TASK TO CARRY OUT
Read the records below. Copy each line where the string "tags" occurs.

(Dataset entries)
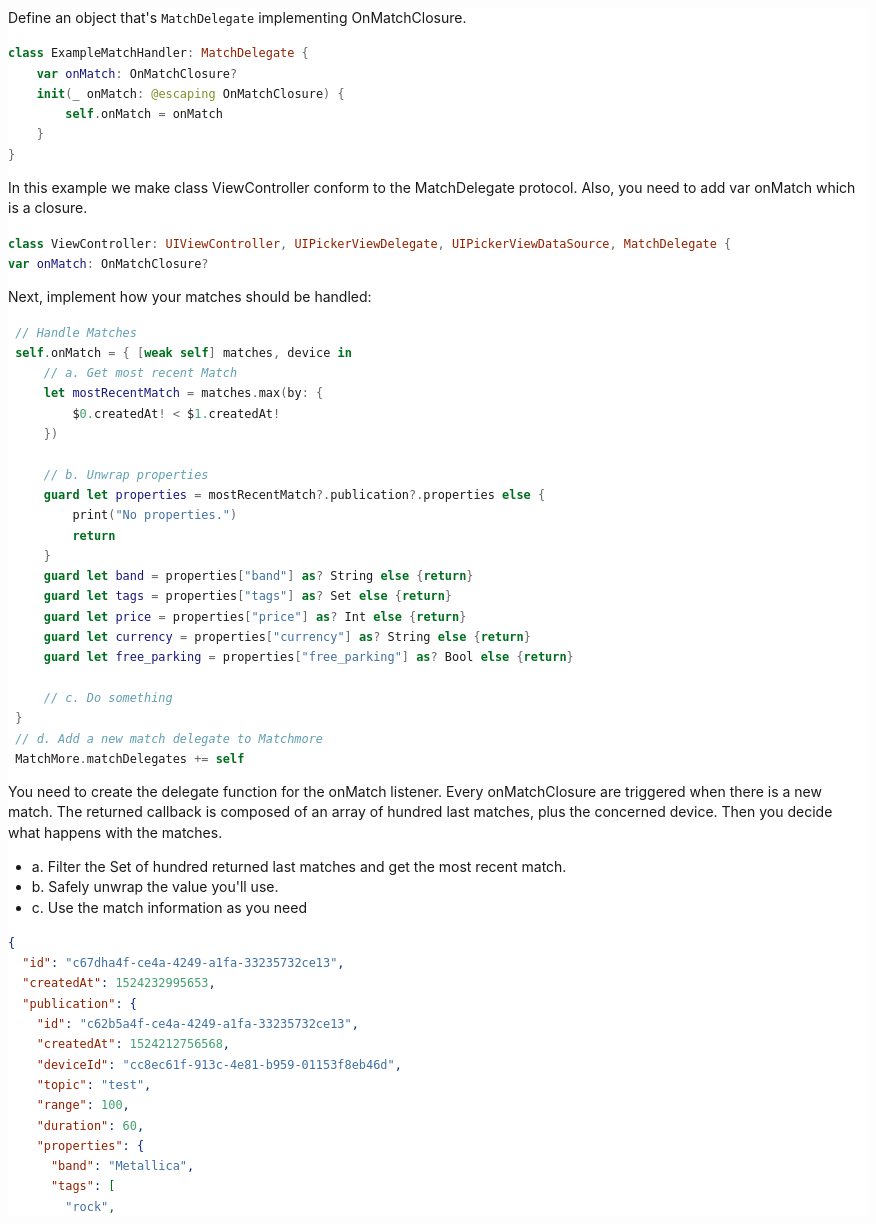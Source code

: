 Define an object that's `MatchDelegate` implementing OnMatchClosure.
```swift
class ExampleMatchHandler: MatchDelegate {
    var onMatch: OnMatchClosure?
    init(_ onMatch: @escaping OnMatchClosure) {
        self.onMatch = onMatch
    }
}
```

In this example we make class ViewController conform to the MatchDelegate protocol.
Also, you need to add var onMatch which is a closure.
```swift
class ViewController: UIViewController, UIPickerViewDelegate, UIPickerViewDataSource, MatchDelegate {
var onMatch: OnMatchClosure?
```

Next, implement how your matches should be handled:
```swift
 // Handle Matches
 self.onMatch = { [weak self] matches, device in
     // a. Get most recent Match
     let mostRecentMatch = matches.max(by: {
         $0.createdAt! < $1.createdAt!
     })

     // b. Unwrap properties
     guard let properties = mostRecentMatch?.publication?.properties else {
         print("No properties.")
         return
     }
     guard let band = properties["band"] as? String else {return}
     guard let tags = properties["tags"] as? Set else {return}
     guard let price = properties["price"] as? Int else {return}
     guard let currency = properties["currency"] as? String else {return}
     guard let free_parking = properties["free_parking"] as? Bool else {return}

     // c. Do something
 }
 // d. Add a new match delegate to Matchmore
 MatchMore.matchDelegates += self
```

You need to create the delegate function for the onMatch listener. Every onMatchClosure are triggered when there is a new match.
The returned callback is composed of an array of hundred last matches, plus the concerned device. Then you decide what happens with the matches.
* a. Filter the Set of hundred returned last matches and get the most recent match.
* b. Safely unwrap the value you'll use.
* c. Use the match information as you need
```JSON
{
  "id": "c67dha4f-ce4a-4249-a1fa-33235732ce13",
  "createdAt": 1524232995653,
  "publication": {
    "id": "c62b5a4f-ce4a-4249-a1fa-33235732ce13",
    "createdAt": 1524212756568,
    "deviceId": "cc8ec61f-913c-4e81-b959-01153f8eb46d",
    "topic": "test",
    "range": 100,
    "duration": 60,
    "properties": {
      "band": "Metallica",
      "tags": [
        "rock",
```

SOLUTION BELOW
     guard let tags = properties["tags"] as? Set else {return}
      "tags": [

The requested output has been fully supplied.